Was kommt euch als erstes in den Sinn, wenn ihr an die Farbe „weiß“ denkt? Der Schnee, die Milch oder die weißen Gänseblümchen…
Ihr könntet mir bestimmt noch viele weitere weiße Dinge nennen. Doch würdet ihr auch an eure weiße Hautfarbe denken? Ich wurde mir meiner weißen Haut zum ersten Mal bewusst, als ich vor 7 Monaten in Cotonou gelandet bin. Seitdem vergeht eigentlich kaum ein Tag, an dem ich diese Tatsache vergesse. Es fällt mir wirklich schwer euch einen Eindruck davon zu vermitteln, wie es sich anfühlt weiß zu sein, da man es eigentlich selbst erleben muss. Trotzdem habe ich in diesem Blogeintrag versucht ein paar Gedanken niederzuschreiben, die mir immer wieder durch den Kopf gehen:

Ich bin anders. Fremd. Weiß. Das sehe ich, wenn ich in den Spiegel blicke, dass sehen alle Menschen, die mir auf der Straße begegnen. Jeden Tag aufs Neue werde ich hier auf meine weiße Hautfarbe aufmerksam gemacht. Ich falle auf, egal wohin ich gehe. Beim Einkaufen höre ich immer die viel zu hohen Preise für „Yovos“, also für „Weiße“. Zum Glück habe ich inzwischen das Handeln gelernt und mit den richtigen Insiderwörtern auf Fongbe bekomme ich auch als Weiße einen anständigen Preis.“

 

Oder einfach mal ne Maske aufsetzen

Oder einfach mal ne Maske aufsetzen…

In den letzten 7 Monaten habe ich Stück für Stück die in Cotonou herrschenden Spielregeln ausgekundschaftet. Immer wieder habe ich geglaubt, jetzt alles verstanden zu haben. Und dann kurze Zeit später, bin ich doch wieder in ein Fettnäpfchen getreten und habe festgestellt, dass noch so viele „Puzzleteile“ fehlen. Nie im Leben kann ich alle Einzelheiten dieser lebensfrohen, bunten, traditionsbewussten, faszinierenden und einzigartigen Kultur verstehen, eben weil ich in ein anderes Umfeld hineingeboren wurde. Aber durch konkretes Nachfragen und Ausprobieren lerne ich immer wieder dazu. Durch den Kontakt mit den Menschen, kann ich zudem versuchen das ein oder andere Vorurteil zu widerlegen.

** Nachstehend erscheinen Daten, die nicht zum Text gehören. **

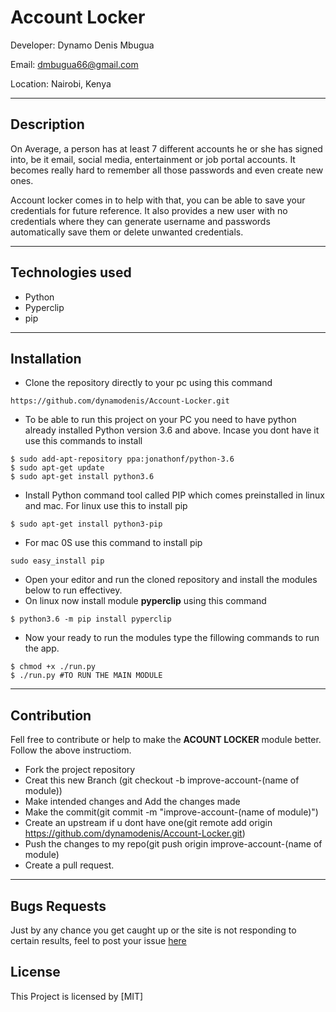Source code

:# Account Locker

Developer: Dynamo Denis Mbugua

Email: dmbugua66@gmail.com

Location: Nairobi, Kenya

---
## Description

On Average, a person has at least 7 different accounts he or she has signed into, be it email, social media, entertainment or job portal accounts. It becomes really hard to remember all those passwords and even create new ones.

Account locker comes in to help with that, you can be able to save your credentials for future reference. It also provides a new user with no credentials where they can generate username and passwords automatically save them or delete unwanted credentials.

---
## Technologies used

- Python
- Pyperclip
- pip

---

## Installation
- Clone the repository directly to your pc using this command
```
https://github.com/dynamodenis/Account-Locker.git
```
- To be able to run this project on your PC you need to have python already installed Python version 3.6 and above. Incase you dont have it use this commands to install

```
$ sudo add-apt-repository ppa:jonathonf/python-3.6
$ sudo apt-get update
$ sudo apt-get install python3.6
```
- Install Python command tool called PIP which comes preinstalled in linux and mac.
For linux use this to install pip
```
$ sudo apt-get install python3-pip 
```
- For mac 0S use this command to install pip
```
sudo easy_install pip
```
- Open your editor and run the cloned repository and install the modules below to run effectivey.
- On linux now install module **pyperclip** using this command
```
$ python3.6 -m pip install pyperclip
```

- Now your ready to run the modules type the fillowing commands to run the app.

```
$ chmod +x ./run.py
$ ./run.py #TO RUN THE MAIN MODULE
```
---
## Contribution

Fell free to contribute or help to make the **ACOUNT LOCKER** module better. Follow the above instructiom.

- Fork the project repository
- Creat this new Branch (git checkout -b improve-account-(name of module))
- Make intended changes and Add the changes made
- Make the commit(git commit -m "improve-account-(name of module)")
- Create an upstream if u dont have one(git remote add origin https://github.com/dynamodenis/Account-Locker.git)
- Push the changes to my repo(git push origin improve-account-(name of module)
- Create a pull request.

---
## Bugs Requests

Just by any chance you get caught up or the site is not responding to certain results, feel to post your issue [here](https://github.com/dynamodenis/Account-Locker/issues/new)

## License

This Project is licensed by [MIT]




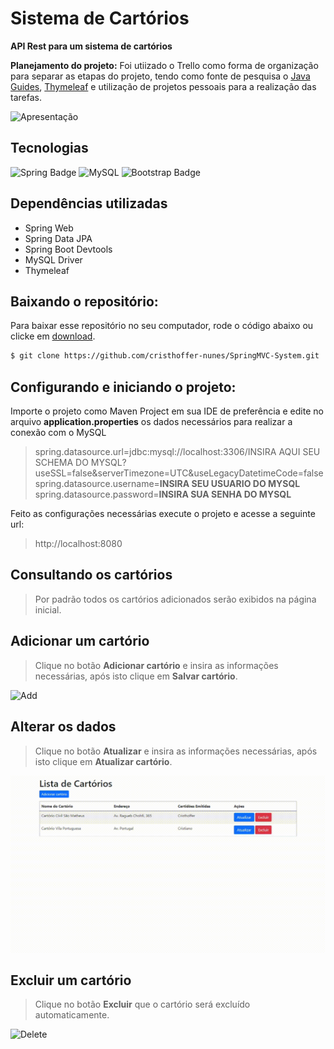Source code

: # Sistema de Cartórios

**API Rest para um sistema de cartórios**

**Planejamento do projeto:** Foi utiizado o Trello como forma de organização para separar as etapas do projeto, tendo como fonte de pesquisa o [Java Guides](https://www.javaguides.net/), 
[Thymeleaf](https://www.thymeleaf.org/) e utilização de projetos pessoais para a realização das tarefas.

![Apresentação](https://github.com/cristhoffer-nunes/SpringMVC-System/blob/master/readme_gifs/geral.gif)

## Tecnologias
![Spring Badge](https://img.shields.io/badge/Spring-6DB33F?style=for-the-badge&logo=spring&logoColor=white)
![MySQL](https://img.shields.io/badge/MySQL-00000F?style=for-the-badge&logo=mysql&logoColor=white)
![Bootstrap Badge](https://img.shields.io/badge/Bootstrap-563D7C?style=for-the-badge&logo=bootstrap&logoColor=white)

## Dependências utilizadas

* Spring Web
* Spring Data JPA
* Spring Boot Devtools
* MySQL Driver
* Thymeleaf

## Baixando o repositório:

Para baixar esse repositório no seu computador, rode o código abaixo ou clicke em [download](https://github.com/cristhoffer-nunes/API-REST-Docket/archive/main.zip).

```bash
$ git clone https://github.com/cristhoffer-nunes/SpringMVC-System.git
```

## Configurando e iniciando o projeto: 

Importe o projeto como Maven Project em sua IDE de preferência e edite no arquivo **application.properties** os dados necessários para realizar a conexão com o MySQL

> spring.datasource.url=jdbc:mysql://localhost:3306/INSIRA AQUI SEU SCHEMA DO MYSQL?useSSL=false&serverTimezone=UTC&useLegacyDatetimeCode=false <br>
spring.datasource.username=**INSIRA SEU USUARIO DO MYSQL** <br>
spring.datasource.password=**INSIRA SUA SENHA DO MYSQL** <br>

Feito as configurações necessárias execute o projeto e acesse a seguinte url:
> http://localhost:8080

## Consultando os cartórios

> Por padrão todos os cartórios adicionados serão exibidos na página inicial.

## Adicionar um cartório

> Clique no botão **Adicionar cartório** e insira as informações necessárias, após isto clique em **Salvar cartório**.

![Add](https://github.com/cristhoffer-nunes/SpringMVC-System/blob/master/readme_gifs/add.gif)

## Alterar os dados

> Clique no botão **Atualizar** e insira as informações necessárias, após isto clique em **Atualizar cartório**.

![Update](https://github.com/cristhoffer-nunes/Spring-MVC-Civil-Registry/blob/master/readme_gifs/atualizar.gif)

## Excluir um cartório
> Clique no botão **Excluir** que o cartório será excluído automaticamente.

![Delete](https://github.com/cristhoffer-nunes/SpringMVC-System/blob/master/readme_gifs/deletar.gif)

Die meisten Einheimischen haben nämlich ein ganz festgefahrenes Bild vom „Weißen“.
Der Weiße, das ist derjenige, der von woanders herkommt. Woher genau das weiß man auch nicht so genau. Mit hoher Wahrscheinlichkeit kommt der Weiße aus Frankreich, dem ehemaligen Kolonialherren. Fest steht allerdings, dass der Weiße viel Geld hat.“
Aufgrund dieses Klischees passiert es des Öfteren, dass mich Leute auf offener Straße nach kleinen Geschenken wie meiner Halskette oder meinem T-Shirt fragen. Als Weiße kann ich es mir bestimmt leisten eine neue Kette zu kaufen.“ Am Anfang habe ich mich bei solchen Fragen sehr unwohl gefühlt und oft so getan, als würde ich den Gegenüber nicht verstehen. Inzwischen versuche ich eher mit den Leuten ins Gespräch zu kommen und das Vorurteil vom „reichen Weißen“ zu widerlegen.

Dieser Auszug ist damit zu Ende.